STUDY MATERIAL →
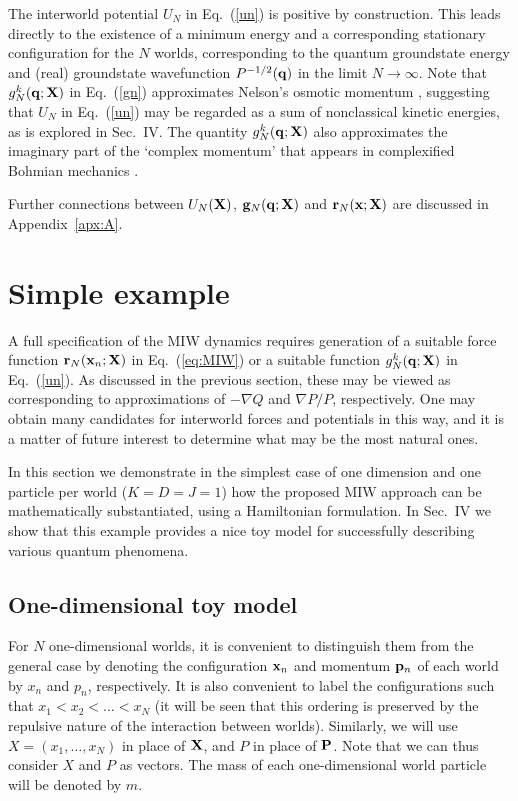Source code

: \documentclass[12pt, aps,pra,amsmath,amssymb,superscriptaddress]{revtex4-2}
\renewcommand{\(}{\left(}
\renewcommand{\)}{\right)}
\newcommand{\blk}{\color{black}}
\newcommand{\blu}{\color{blue}}
\newcommand{\grn}{\color{ngreen}}
\renewcommand\grn{\blk}
\renewcommand\blu{\blk}
\begin{document}
The interworld potential $U_N$ in Eq.~(\ref{un}) is positive by construction.
This  leads directly to the existence of a minimum energy and a corresponding
stationary configuration for the $N$ worlds, corresponding to the quantum
groundstate energy and (real) groundstate wavefunction $P^{-1/2}({\bf q})$ \blk
in the limit $N\to\infty$.  Note that $g_N^k({\bf q} ;{\bf X})$ in
Eq.~(\ref{gn}) approximates Nelson's osmotic momentum \cite{nelson},  suggesting that $U_N$ in Eq.~(\ref{un})
may be regarded as a sum of nonclassical kinetic energies, as is  
explored in Sec.~IV. The quantity $g_N^k({\bf q} ;{\bf X})$  also approximates the imaginary part of the `complex momentum' that appears in complexified Bohmian mechanics \cite{john,wyatt}. 

Further \blk connections between $U_N({\bf X})$, ${\bf g}_N({\bf q}
;{\bf X})$ and ${\bf r}_N({\bf x};{\bf X})$ are discussed in
Appendix~\ref{apx:A}. 



\section{ Simple  example}\label{sec:example}
 
A full specification of the MIW dynamics requires generation of a suitable force
function ${\bf r}_N({\bf x}_n; {\bf X})$  in Eq.~(\ref{eq:MIW})  or a suitable
function $g_N^k({\bf q} ;{\bf X})$ in Eq.~(\ref{un}).  As discussed in the
previous section, these may be viewed as corresponding to approximations of
$-\nabla Q$ and $\nabla P/P$, respectively.
One may obtain many candidates for interworld forces and potentials in this way,
and it is a matter of future interest to determine what may be the most natural
ones.

\grn In this section we demonstrate in the simplest case of one dimension and one
particle per world ($K=D=J=1$) how the proposed MIW approach can be
mathematically substantiated, using a Hamiltonian formulation. \blk
 In
Sec.~IV we show that this example provides a nice toy model for successfully
describing various quantum phenomena.  


\subsection{One-dimensional toy model}

For $N$ one-dimensional worlds, it is convenient to distinguish them from the general case by denoting the configuration ${\bf x}_n$ and momentum ${\bf p}_n$ of each world by $x_n$ and $p_n$, respectively.  It is also convenient to label the configurations such that $x_1< x_2<\dots <x_N$ (it will be seen that this ordering is preserved by the repulsive nature of the interaction between worlds).  Similarly, we will use $X = (x_1, \ldots, x_N)$ in place of ${\bf X}$, 
and $P$ in place of ${\bf P}$. Note that we can thus consider $X$ and $P$ as vectors. \blu The mass of each one-dimensional world particle will be denoted by $m$. \blk 
\end{document}
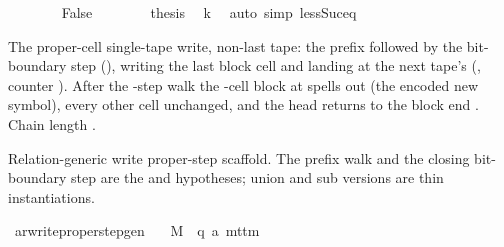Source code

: \begin{isabellebody}
\isanewline
\ \ \ \ \ \ \isamarkupfalse%
\ False\isanewline
\ \ \ \ \ \ \isamarkupfalse%
\ {\isacharquery}{\kern0pt}thesis\ \isamarkupfalse%
\ k\ \isamarkupfalse%
\ {\isacharparenleft}{\kern0pt}auto\ simp{\isacharcolon}{\kern0pt}\ less{\isacharunderscore}{\kern0pt}Suc{\isacharunderscore}{\kern0pt}eq{\isacharparenright}{\kern0pt}\isanewline
\ \ \ \ \isamarkupfalse%
\isanewline
\ \ \isamarkupfalse%
\isanewline
{}\isamarkupfalse%
%
\endisatagproof
{\isafoldproof}%
%
\isadelimproof
%
\endisadelimproof
%
\begin{isamarkuptext}%
The proper-cell single-tape write, non-last tape: the prefix
  followed by the bit-boundary step (),
  writing the last block cell  and landing at the
  next tape's  (, counter
  ).  After the -step walk the -cell
  block at  spells out  (the
  encoded new symbol), every other cell unchanged, and the head returns
  to the block end .  Chain length .%
\end{isamarkuptext}\isamarkuptrue%
%
\begin{isamarkuptext}%
Relation-generic write proper-step scaffold.  The prefix
  walk and the closing bit-boundary step are the 
  and  hypotheses; union and sub versions are
  thin instantiations.%
\end{isamarkuptext}\isamarkuptrue%
\isamarkupfalse%
\ ar{\isacharunderscore}{\kern0pt}write{\isacharunderscore}{\kern0pt}proper{\isacharunderscore}{\kern0pt}step{\isacharunderscore}{\kern0pt}gen{\isacharcolon}{\kern0pt}\isanewline
\ \ \ M\ {\isacharcolon}{\kern0pt}{\isacharcolon}{\kern0pt}\ {\isachardoublequoteopen}{\isacharparenleft}{\kern0pt}{\isacharprime}{\kern0pt}q{\isacharcomma}{\kern0pt}\ {\isacharprime}{\kern0pt}a{\isacharparenright}{\kern0pt}\ mttm{\isachardoublequoteclose}\isanewline

\end{isabellebody}
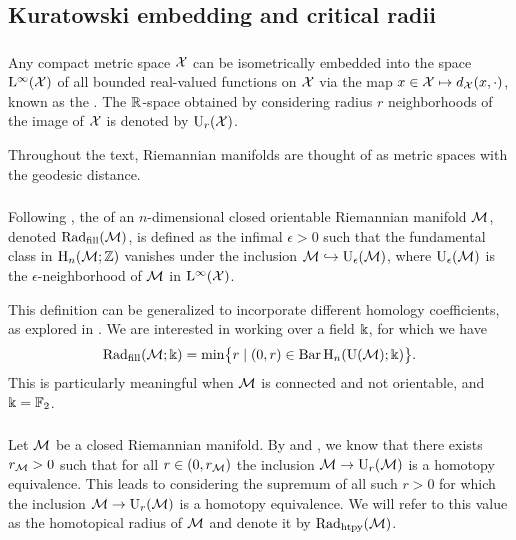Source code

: 
\subsection{Kuratowski embedding and critical radii}\label{sub:filling radii}

\subsubsection{}

Any compact metric space \(\cX\) can be isometrically embedded into the space \(\rL^\infty(\cX)\) of all bounded real-valued functions on \(\cX\) via the map \(x \in \cX \mapsto d_\cX(x,\cdot)\), known as the .
The \(\R\)-space obtained by considering radius \(r\) neighborhoods of the image of \(\cX\) is denoted by \(\rU_r(\cX)\).

Throughout the text, Riemannian manifolds are thought of as metric spaces with the geodesic distance.

\subsubsection{}

Following \cite{gromov1983filling}, the  of an \(n\)-dimensional closed orientable Riemannian manifold \(\cM\), denoted \(\fillrad(\cM)\), is defined as the infimal \(\epsilon > 0\) such that the fundamental class in \(\rH_n(\cM; \Z)\) vanishes under the inclusion \(\cM \hookrightarrow \rU_\epsilon(\cM)\), where \(\rU_\epsilon(\cM)\) is the \(\epsilon\)-neighborhood of \(\cM\) in \(\rL^\infty(\cX)\).

This definition can be generalized to incorporate different homology coefficients, as explored in \cite{lim2024vietoris}. 
We are interested in working over a field \(\k\), for which we have
\[
\fillrad(\cM; \field) = \min\set[\big]{r \mid (0, r) \in \barc \rH_n(\rU(\cM); \field)}.
\]
This is particularly meaningful when \(\cM\) is connected and not orientable, and \(\k = \Ftwo\).

\subsubsection{}\label{ss:first_critical_value}

Let \(\cM\) be a closed Riemannian manifold.
By \cite[Thm.~3.5]{hausmann1995vietoris} and \cite[Thm.~4.1]{lim2024vietoris}, we know that there exists \(r_\cM > 0\) such that for all \(r \in (0, r_\cM)\) the inclusion \(\cM \to \rU_{r}(\cM)\) is a homotopy equivalence.
This leads to considering the supremum of all such \(r > 0\) for which the inclusion \(\cM \to \rU_r(\cM)\) is a homotopy
equivalence. 
We will refer to this value as the homotopical radius of $\cM$ and denote it by \(\crit(\mathcal{M})\).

TASK DETAILS → Repeat the records above exactly, from the first line through the line containing "The interworld potential", and leave out the pictures.

TASK RESPONSE →
Source code

: \documentclass[12pt, aps,pra,amsmath,amssymb,superscriptaddress]{revtex4-2}
\renewcommand{\(}{\left(}
\renewcommand{\)}{\right)}
\newcommand{\blk}{\color{black}}
\newcommand{\blu}{\color{blue}}
\newcommand{\grn}{\color{ngreen}}
\renewcommand\grn{\blk}
\renewcommand\blu{\blk}
\begin{document}
The interworld potential $U_N$ in Eq.~(\ref{un}) is positive by construction.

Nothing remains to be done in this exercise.